(Entries taken from a collection)
........
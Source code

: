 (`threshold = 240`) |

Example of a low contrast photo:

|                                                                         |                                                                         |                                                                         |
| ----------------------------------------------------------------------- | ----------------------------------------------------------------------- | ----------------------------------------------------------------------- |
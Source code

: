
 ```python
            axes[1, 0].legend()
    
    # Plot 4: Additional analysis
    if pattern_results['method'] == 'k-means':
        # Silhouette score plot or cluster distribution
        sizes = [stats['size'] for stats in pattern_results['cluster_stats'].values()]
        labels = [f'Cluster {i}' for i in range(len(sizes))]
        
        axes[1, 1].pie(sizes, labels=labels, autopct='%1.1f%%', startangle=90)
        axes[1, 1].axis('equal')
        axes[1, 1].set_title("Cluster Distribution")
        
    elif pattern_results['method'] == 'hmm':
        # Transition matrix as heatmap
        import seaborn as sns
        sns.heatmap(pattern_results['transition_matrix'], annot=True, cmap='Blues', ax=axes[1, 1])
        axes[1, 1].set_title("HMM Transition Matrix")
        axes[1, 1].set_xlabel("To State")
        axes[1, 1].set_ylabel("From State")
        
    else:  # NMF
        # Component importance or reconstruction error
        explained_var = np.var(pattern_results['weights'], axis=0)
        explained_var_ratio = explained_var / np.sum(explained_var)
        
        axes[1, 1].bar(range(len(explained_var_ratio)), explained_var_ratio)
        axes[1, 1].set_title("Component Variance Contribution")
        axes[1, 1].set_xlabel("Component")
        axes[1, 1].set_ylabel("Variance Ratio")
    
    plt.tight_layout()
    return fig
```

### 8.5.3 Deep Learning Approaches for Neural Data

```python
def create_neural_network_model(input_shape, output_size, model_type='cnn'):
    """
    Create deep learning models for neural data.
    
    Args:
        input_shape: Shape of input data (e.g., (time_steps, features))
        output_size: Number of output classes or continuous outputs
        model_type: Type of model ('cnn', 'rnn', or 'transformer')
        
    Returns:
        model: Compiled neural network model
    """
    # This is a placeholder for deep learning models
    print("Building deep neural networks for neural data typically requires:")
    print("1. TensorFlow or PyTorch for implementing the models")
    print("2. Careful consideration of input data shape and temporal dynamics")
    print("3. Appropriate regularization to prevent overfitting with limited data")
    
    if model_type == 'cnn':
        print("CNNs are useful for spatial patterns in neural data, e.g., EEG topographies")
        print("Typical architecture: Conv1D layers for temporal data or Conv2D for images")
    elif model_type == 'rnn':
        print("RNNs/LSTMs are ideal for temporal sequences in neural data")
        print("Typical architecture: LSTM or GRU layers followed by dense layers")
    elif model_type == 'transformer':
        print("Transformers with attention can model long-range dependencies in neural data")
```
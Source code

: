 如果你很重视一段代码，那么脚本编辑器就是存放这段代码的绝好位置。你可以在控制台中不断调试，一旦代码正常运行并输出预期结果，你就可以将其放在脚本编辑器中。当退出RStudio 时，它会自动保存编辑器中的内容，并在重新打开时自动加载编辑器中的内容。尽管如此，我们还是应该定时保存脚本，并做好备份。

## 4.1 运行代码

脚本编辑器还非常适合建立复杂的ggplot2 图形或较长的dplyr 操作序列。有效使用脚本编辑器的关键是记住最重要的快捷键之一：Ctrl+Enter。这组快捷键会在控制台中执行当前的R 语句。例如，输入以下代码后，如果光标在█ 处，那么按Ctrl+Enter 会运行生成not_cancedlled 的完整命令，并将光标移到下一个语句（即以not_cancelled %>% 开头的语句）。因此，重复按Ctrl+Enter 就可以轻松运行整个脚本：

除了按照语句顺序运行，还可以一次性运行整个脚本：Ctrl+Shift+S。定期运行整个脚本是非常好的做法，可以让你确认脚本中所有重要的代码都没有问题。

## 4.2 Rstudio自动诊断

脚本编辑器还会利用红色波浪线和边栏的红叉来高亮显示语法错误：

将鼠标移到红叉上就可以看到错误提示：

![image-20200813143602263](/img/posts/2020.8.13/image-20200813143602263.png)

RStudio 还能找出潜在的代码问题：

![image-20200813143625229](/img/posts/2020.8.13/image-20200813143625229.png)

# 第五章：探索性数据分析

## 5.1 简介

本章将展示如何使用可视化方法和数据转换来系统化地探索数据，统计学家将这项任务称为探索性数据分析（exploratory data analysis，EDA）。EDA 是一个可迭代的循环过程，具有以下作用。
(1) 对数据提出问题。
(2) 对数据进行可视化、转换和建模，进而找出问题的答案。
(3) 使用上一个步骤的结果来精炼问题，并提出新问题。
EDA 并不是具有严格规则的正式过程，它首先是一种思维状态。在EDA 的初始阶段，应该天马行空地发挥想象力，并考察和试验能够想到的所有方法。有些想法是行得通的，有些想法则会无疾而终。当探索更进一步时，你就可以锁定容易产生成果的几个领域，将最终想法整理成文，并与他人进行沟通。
........
■ **Exercise goal**:
Which of the lines above include the word "State"? List those lines.

■ **Solution to the exercise**:
        axes[1, 1].set_xlabel("To State")
        axes[1, 1].set_ylabel("From State")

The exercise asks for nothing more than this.